● Input data:

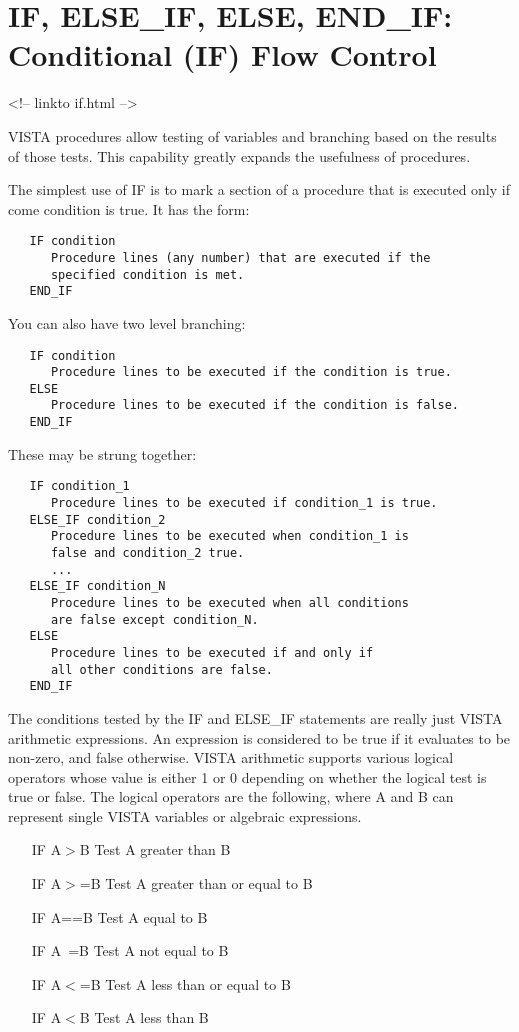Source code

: \section{IF, ELSE\_IF, ELSE, END\_IF: Conditional (IF) Flow Control}
\begin{rawhtml}
<!-- linkto if.html -->
\end{rawhtml}


VISTA procedures allow testing of variables and branching based on the
results of those tests.  This capability greatly expands the usefulness of
procedures.

The simplest use of IF is to mark a section of a procedure that is executed
only if come condition is true.  It has the form:
\begin{verbatim}
   IF condition
      Procedure lines (any number) that are executed if the
      specified condition is met.
   END_IF
\end{verbatim}

You can also have two level branching:
\begin{verbatim}
   IF condition
      Procedure lines to be executed if the condition is true.
   ELSE
      Procedure lines to be executed if the condition is false.
   END_IF
\end{verbatim}

These may be strung together:
\begin{verbatim}
   IF condition_1
      Procedure lines to be executed if condition_1 is true.
   ELSE_IF condition_2
      Procedure lines to be executed when condition_1 is
      false and condition_2 true.
      ...
   ELSE_IF condition_N
      Procedure lines to be executed when all conditions
      are false except condition_N.
   ELSE
      Procedure lines to be executed if and only if
      all other conditions are false.
   END_IF
\end{verbatim}

The conditions tested by the IF and ELSE\_IF statements are really just
VISTA arithmetic expressions.  An expression is considered to be true if it
evaluates to be non-zero, and false otherwise.  VISTA arithmetic supports
various logical operators whose value is either 1 or 0 depending on whether
the logical test is true or false.  The logical operators are the
following, where A and B can represent single VISTA variables or algebraic
expressions.
\begin{itemize}
  \item[IF A$>$B\hfill]{Test A greater than B}
  \item[IF A$>$=B\hfill]{Test A greater than or equal to B}
  \item[IF A==B\hfill]{Test A equal to B}
  \item[IF A~=B\hfill]{Test A not equal to B}
  \item[IF A$<$=B\hfill]{Test A less than or equal to B}
  \item[IF A$<$B\hfill]{Test A less than B}
\end{itemize}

● Exercise:
Output the records above as they stand, from the first line to the line with "The conditions tested", inclusive, and exclude the pictures.

● Your solution:
Source code

: \section{IF, ELSE\_IF, ELSE, END\_IF: Conditional (IF) Flow Control}
\begin{rawhtml}
<!-- linkto if.html -->
\end{rawhtml}


VISTA procedures allow testing of variables and branching based on the
results of those tests.  This capability greatly expands the usefulness of
procedures.

The simplest use of IF is to mark a section of a procedure that is executed
only if come condition is true.  It has the form:
\begin{verbatim}
   IF condition
      Procedure lines (any number) that are executed if the
      specified condition is met.
   END_IF
\end{verbatim}

You can also have two level branching:
\begin{verbatim}
   IF condition
      Procedure lines to be executed if the condition is true.
   ELSE
      Procedure lines to be executed if the condition is false.
   END_IF
\end{verbatim}

These may be strung together:
\begin{verbatim}
   IF condition_1
      Procedure lines to be executed if condition_1 is true.
   ELSE_IF condition_2
      Procedure lines to be executed when condition_1 is
      false and condition_2 true.
      ...
   ELSE_IF condition_N
      Procedure lines to be executed when all conditions
      are false except condition_N.
   ELSE
      Procedure lines to be executed if and only if
      all other conditions are false.
   END_IF
\end{verbatim}

The conditions tested by the IF and ELSE\_IF statements are really just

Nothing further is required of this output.